Nouvellechef's supersoil recipe uses rice hulls.  I have been looking at using his super soil recipe.  I've been sourcing and pricing ingredients.  I'll check out Kelp4less.  Thanks.

I am partial to this soil for my base soil.  http://www.homedepot.com/p/Kellogg-...lus-Premium-Outdoor-Potting-Mix-681/100160888.  It has rice hulls, peat moss, perlite, chicken manure, lime, oyster shell, feather meal, bat guano, kelp meal and worm castings in it.

I am so looking forward to spring!  Thanks all.


----------



## zem (Mar 3, 2017)

THG shading and cover gives several benefits, first of which is cooling the plants in hot temps, it also decreases the sharpness of the sun, provides protection from rain. The effect that i want the most is the dispersion of strong light, which i think makes the bud better


----------



## mojoganjaman (Mar 6, 2017)

is a pic here and some info... http://www.marijuanapassion.com/forum/showthread.php?p=1005474#post1005474

how many you can fit in is the question...my holes are about 2.5 wide and 3 deep...10-12 feet apart...good growing...hth



mojo


----------



## zem (Mar 6, 2017)

There is a tip that might help you if you ever decided on installing netting and/or plastic cover, you can use a metallic wire and a simple stapler to make a tightly done cover, simply staple the wire to the edges and you can then tie it to the poles


----------



## The Hemp Goddess (Mar 7, 2017)

Oh my word mojogangaman, what a beautiful plant!  Thanks for the link.

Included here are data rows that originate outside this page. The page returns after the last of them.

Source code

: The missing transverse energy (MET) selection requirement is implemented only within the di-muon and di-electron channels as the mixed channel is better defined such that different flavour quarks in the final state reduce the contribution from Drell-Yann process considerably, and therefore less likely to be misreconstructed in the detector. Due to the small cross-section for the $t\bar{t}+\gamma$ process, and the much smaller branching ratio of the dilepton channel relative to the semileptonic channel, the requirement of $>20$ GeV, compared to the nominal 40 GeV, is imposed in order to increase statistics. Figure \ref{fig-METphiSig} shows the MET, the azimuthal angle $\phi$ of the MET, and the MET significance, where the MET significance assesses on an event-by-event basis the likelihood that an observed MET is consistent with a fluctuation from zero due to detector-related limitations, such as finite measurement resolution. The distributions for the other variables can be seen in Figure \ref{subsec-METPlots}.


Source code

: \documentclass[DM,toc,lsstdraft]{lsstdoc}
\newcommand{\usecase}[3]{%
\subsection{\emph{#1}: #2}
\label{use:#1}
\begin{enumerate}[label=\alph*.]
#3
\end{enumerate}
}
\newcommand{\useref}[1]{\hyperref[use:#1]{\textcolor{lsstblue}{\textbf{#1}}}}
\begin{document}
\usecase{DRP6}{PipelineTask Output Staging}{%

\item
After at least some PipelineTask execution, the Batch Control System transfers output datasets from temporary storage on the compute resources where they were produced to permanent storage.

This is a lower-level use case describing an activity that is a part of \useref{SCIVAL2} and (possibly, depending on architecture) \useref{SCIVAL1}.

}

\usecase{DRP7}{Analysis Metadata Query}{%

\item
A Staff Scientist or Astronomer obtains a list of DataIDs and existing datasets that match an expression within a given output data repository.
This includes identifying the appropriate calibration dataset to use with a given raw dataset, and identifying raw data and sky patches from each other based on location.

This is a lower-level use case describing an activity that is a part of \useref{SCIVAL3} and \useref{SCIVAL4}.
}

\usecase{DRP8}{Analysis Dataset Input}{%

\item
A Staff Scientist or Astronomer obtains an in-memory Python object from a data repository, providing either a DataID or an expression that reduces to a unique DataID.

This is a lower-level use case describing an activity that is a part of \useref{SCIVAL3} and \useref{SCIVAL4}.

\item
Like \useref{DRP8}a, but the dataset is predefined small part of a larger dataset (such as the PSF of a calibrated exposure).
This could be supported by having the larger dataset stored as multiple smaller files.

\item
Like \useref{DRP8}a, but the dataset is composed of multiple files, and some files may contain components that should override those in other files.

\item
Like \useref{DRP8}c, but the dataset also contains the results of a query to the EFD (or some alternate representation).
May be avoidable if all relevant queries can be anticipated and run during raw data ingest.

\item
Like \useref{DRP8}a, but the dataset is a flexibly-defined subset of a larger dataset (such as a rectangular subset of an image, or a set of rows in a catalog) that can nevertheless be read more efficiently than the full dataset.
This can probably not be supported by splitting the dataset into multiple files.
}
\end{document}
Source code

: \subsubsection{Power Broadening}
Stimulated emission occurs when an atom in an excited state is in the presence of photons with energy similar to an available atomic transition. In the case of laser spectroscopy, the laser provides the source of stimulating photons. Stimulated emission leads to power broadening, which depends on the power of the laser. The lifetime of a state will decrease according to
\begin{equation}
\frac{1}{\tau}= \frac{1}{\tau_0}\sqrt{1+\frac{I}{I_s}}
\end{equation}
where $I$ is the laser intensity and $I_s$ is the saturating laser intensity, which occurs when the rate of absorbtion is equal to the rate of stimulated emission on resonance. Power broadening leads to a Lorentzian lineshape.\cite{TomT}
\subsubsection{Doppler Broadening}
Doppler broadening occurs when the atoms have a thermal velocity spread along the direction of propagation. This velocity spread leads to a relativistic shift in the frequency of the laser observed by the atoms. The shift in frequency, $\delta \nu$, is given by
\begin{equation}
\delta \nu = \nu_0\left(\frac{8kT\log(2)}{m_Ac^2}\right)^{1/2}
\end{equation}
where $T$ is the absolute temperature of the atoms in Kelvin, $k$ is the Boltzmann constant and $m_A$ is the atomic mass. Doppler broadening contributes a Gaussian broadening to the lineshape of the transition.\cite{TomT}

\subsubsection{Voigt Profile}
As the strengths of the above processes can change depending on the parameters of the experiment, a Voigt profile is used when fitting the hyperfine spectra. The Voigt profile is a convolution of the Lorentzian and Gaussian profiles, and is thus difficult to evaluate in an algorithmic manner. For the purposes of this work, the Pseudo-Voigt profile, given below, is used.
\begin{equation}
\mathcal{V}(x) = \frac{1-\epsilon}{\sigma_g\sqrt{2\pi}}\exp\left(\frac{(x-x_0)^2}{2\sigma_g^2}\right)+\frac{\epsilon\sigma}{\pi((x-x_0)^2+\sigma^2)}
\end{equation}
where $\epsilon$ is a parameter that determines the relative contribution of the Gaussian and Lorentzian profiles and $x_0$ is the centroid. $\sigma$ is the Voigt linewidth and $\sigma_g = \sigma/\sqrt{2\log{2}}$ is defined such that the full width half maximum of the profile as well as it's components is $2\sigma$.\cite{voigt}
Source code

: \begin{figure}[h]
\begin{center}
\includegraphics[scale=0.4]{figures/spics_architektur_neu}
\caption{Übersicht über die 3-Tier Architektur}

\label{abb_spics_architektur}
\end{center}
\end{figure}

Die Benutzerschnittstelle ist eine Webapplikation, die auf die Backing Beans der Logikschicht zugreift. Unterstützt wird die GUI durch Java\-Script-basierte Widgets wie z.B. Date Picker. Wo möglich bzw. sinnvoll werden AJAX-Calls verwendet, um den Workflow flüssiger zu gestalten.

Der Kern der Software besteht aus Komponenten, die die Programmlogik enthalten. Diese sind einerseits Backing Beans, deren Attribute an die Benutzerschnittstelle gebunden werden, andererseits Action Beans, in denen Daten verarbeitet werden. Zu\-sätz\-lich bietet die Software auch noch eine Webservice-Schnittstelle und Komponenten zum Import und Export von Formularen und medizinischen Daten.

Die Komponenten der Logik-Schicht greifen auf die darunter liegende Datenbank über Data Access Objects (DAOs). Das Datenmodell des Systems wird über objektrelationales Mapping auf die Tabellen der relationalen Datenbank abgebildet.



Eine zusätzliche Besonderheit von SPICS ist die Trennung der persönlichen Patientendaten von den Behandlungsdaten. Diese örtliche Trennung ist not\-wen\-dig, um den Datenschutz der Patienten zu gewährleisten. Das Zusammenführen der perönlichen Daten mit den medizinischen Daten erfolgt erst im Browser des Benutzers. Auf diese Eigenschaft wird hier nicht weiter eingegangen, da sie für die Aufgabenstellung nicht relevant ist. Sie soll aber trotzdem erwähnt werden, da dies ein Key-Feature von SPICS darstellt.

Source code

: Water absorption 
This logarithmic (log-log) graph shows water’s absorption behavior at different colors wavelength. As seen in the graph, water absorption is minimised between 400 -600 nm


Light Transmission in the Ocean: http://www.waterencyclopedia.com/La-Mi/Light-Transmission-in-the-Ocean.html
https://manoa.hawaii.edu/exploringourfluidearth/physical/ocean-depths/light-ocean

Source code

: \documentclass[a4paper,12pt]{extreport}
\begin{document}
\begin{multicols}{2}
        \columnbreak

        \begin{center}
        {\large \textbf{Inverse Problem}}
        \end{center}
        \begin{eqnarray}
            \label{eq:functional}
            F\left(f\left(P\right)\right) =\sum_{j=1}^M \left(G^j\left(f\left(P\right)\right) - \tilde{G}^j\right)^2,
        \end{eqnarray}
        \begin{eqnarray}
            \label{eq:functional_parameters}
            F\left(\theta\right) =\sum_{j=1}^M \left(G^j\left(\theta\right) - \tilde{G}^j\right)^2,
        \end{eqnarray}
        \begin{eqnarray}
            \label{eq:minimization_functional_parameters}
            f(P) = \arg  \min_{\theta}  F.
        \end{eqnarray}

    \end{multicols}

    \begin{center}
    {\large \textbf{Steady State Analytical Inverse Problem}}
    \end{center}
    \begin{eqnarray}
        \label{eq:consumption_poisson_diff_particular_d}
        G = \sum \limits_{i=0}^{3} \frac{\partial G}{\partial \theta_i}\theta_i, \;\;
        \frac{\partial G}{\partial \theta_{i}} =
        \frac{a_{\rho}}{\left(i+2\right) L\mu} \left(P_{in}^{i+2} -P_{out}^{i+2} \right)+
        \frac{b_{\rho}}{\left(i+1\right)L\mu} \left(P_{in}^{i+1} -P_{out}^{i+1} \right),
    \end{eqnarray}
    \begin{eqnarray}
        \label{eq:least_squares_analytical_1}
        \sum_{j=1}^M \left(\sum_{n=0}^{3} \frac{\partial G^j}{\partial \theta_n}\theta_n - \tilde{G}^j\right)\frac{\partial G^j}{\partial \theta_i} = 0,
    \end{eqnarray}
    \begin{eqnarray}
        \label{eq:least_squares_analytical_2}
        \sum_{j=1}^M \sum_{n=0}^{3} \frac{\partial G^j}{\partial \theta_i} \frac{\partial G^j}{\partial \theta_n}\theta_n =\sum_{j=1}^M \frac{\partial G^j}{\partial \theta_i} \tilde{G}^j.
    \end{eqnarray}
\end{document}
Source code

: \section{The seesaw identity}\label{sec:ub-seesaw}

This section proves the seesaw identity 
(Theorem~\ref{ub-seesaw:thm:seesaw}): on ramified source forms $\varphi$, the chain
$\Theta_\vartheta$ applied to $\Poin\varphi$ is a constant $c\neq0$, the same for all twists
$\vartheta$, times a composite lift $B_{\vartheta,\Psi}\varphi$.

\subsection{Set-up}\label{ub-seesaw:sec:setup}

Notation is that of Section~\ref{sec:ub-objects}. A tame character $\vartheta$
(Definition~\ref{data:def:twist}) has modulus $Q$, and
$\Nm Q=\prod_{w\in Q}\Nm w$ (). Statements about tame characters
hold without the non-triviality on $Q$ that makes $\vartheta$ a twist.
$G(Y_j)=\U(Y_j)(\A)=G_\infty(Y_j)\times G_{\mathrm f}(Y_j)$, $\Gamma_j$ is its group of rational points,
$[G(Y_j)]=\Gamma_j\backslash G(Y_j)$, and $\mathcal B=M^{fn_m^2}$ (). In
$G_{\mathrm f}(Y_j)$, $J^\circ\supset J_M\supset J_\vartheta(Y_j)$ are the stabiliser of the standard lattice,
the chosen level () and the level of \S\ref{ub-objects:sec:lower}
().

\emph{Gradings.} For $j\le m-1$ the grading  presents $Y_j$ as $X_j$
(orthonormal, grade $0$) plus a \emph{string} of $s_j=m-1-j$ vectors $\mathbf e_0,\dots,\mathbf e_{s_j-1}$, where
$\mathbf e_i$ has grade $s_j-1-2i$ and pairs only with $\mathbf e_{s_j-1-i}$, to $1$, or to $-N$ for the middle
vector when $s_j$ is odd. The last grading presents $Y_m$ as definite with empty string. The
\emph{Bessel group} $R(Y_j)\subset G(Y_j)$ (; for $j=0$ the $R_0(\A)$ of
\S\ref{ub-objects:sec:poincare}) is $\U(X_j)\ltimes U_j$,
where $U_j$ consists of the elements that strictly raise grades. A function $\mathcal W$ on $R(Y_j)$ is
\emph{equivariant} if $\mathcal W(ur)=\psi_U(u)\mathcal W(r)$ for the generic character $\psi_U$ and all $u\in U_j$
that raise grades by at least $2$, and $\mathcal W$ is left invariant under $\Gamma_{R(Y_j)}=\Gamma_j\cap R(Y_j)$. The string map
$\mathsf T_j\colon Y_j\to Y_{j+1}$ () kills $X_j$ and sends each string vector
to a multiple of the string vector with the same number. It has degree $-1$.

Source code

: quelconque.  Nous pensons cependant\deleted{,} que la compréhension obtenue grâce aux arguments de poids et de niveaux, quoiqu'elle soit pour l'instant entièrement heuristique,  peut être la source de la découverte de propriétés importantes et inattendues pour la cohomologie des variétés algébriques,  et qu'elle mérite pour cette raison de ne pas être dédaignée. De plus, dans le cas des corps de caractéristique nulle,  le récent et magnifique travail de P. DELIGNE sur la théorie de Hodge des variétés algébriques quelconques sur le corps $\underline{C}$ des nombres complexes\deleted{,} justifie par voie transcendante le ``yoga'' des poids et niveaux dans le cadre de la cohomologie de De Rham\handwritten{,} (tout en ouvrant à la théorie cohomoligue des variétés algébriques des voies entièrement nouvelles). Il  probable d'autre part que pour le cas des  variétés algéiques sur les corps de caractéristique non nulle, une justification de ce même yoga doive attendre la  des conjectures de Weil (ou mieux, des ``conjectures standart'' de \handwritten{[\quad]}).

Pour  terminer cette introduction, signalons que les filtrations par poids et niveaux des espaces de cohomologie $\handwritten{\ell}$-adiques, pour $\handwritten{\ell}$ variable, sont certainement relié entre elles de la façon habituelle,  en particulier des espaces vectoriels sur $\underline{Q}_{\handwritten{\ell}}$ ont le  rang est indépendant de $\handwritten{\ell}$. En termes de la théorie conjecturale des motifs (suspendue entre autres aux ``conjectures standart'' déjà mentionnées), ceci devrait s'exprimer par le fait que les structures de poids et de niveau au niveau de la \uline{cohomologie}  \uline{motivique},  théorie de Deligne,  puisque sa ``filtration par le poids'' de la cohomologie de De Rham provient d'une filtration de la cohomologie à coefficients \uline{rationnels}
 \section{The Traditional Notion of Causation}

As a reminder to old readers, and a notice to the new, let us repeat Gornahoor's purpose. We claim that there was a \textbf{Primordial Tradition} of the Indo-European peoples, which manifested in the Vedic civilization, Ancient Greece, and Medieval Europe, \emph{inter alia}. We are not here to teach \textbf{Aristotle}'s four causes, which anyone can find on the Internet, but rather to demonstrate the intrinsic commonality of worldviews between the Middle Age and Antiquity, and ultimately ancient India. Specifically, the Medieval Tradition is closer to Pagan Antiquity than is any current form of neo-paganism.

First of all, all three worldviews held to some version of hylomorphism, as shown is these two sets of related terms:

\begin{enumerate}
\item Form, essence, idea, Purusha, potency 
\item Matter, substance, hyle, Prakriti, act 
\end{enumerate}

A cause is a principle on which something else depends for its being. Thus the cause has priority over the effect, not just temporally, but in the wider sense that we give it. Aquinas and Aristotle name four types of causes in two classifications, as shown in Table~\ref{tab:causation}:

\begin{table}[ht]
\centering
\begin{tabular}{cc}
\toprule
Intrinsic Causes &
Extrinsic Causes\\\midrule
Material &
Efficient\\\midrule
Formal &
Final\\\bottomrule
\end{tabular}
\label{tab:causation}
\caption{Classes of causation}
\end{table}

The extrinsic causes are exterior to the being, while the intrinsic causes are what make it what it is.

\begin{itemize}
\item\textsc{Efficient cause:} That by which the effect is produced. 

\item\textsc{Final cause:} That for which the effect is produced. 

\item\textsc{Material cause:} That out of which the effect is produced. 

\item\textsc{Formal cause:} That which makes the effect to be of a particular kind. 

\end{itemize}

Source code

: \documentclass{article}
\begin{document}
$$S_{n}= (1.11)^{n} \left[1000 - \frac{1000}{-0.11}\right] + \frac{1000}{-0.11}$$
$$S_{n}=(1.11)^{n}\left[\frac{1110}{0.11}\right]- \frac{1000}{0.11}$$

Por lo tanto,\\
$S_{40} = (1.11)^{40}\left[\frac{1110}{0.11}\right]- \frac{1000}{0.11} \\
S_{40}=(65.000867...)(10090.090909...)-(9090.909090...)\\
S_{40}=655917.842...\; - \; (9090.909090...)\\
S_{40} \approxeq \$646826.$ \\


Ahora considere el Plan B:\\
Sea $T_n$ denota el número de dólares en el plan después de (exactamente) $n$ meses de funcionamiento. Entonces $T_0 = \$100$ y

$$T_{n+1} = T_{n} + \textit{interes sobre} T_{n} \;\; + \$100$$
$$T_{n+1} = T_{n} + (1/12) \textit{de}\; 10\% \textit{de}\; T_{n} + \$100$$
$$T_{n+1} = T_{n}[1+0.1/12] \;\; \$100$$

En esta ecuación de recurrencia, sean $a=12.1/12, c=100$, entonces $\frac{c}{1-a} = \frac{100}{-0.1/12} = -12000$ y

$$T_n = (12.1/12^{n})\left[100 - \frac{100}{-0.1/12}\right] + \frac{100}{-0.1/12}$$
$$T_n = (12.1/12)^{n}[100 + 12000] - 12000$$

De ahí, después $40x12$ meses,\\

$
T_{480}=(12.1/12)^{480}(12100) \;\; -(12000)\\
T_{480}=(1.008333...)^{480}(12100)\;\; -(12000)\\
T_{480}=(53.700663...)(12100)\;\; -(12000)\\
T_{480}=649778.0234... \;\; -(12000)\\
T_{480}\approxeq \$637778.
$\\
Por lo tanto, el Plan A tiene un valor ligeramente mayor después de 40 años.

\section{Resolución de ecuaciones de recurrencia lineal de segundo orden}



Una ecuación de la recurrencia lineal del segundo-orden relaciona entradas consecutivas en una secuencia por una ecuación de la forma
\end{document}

Zem, I don't quite understand your post?


----------



## zem (Mar 7, 2017)

THG get a metal wire and a paper stapler place the wire on the edge of the plastic or net, fold the plastic over the wire then staple the wire in between the folded part, then you can tie the plastic and pull it easily using the wire. if it is not comprehensible, i will take a pic for you


----------



## orangesunshine (Mar 7, 2017)

i like the diy zem technique for cover---hope to remember it when i need it---but---just a reminder---not everyone needs shade/cover as every space is different


----------



## zem (Mar 9, 2017)

I am glad that you liked it OS, I learned it from traditional greenhouses in Spain. THG you also need to make sort of a security barrier below especially if you decide to put plastic just in case it falls for any reason, it has some weight that might ruin your crop, simply using wires X shaped from the poles would suffice I guess, and if the plastic is stapled well and tightened well with proper inclination for drainage, it is very unlikely to break off. Loose plastic is horrible. Another tip, to tighten wires between poles, first you have to tie them pretty loose to be able to roll the wire around a screwdriver or a metallic rod after you have tied it to the poles. You can then use it like a handle to tighten as much as you want


----------



## The Hemp Goddess (Mar 9, 2017)

It does get quite hot here in the summer.  I am sure the plants would appreciate shade cloth.  Also, it is very possible to get a frost before the plants are done, so they may need to be covered.  Thanks for the tip, zem.

Decided to use NV's super soil.  Going to pop around to the feed stores and see what I can get locally.  I'll order what I can't get here.  

Thanks for the help!


----------